Segment Open
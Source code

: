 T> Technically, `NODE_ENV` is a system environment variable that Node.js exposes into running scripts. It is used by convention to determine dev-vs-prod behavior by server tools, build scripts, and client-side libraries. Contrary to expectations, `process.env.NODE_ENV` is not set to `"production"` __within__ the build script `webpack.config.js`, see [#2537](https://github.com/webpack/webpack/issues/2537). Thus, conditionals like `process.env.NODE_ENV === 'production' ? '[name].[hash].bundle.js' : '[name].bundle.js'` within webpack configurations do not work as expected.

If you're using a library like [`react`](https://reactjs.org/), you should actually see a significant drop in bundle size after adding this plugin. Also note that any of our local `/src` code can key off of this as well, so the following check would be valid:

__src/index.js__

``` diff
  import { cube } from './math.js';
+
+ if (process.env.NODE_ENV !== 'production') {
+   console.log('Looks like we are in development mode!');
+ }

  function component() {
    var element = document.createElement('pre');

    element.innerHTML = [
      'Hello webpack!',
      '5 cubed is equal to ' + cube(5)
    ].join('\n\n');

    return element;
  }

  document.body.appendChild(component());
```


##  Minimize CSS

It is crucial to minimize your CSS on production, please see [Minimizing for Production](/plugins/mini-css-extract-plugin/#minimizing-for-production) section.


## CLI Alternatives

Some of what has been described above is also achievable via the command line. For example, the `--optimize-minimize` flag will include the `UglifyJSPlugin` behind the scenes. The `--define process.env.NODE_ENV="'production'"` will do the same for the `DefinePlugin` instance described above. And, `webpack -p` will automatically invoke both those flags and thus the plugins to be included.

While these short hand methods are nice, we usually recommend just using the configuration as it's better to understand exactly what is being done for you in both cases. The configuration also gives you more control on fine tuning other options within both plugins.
Segment Closed
Segment Open
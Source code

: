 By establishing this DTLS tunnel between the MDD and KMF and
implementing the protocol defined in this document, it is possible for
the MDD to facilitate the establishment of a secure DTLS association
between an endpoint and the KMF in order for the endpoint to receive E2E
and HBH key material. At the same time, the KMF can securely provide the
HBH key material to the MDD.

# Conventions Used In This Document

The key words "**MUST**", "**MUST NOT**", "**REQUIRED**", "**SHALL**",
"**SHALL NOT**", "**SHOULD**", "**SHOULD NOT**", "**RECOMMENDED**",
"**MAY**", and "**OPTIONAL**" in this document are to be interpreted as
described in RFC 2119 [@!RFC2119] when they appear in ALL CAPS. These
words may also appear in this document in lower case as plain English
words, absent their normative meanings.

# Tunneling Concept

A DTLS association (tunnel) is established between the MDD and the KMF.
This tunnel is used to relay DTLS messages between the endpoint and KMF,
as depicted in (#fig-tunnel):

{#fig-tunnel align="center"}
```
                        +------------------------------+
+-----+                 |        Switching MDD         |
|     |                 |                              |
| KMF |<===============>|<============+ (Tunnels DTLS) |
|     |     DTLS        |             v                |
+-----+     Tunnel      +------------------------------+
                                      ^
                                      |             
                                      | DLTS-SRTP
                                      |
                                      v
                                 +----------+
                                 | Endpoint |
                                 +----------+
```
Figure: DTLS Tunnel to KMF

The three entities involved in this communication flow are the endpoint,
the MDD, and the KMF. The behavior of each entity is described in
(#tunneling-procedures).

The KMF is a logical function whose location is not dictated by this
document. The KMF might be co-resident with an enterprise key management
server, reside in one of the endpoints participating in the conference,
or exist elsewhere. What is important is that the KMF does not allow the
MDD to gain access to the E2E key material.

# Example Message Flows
Segment Closed
* [WHAT TO WORK ON]: Looking at the data above, return every line from the one with "(#tunneling-procedures)." down to the one with "server, reside in", exactly and inclusively.

* [EXERCISE RESULT]:
(#tunneling-procedures).

The KMF is a logical function whose location is not dictated by this
document. The KMF might be co-resident with an enterprise key management
server, reside in one of the endpoints participating in the conference,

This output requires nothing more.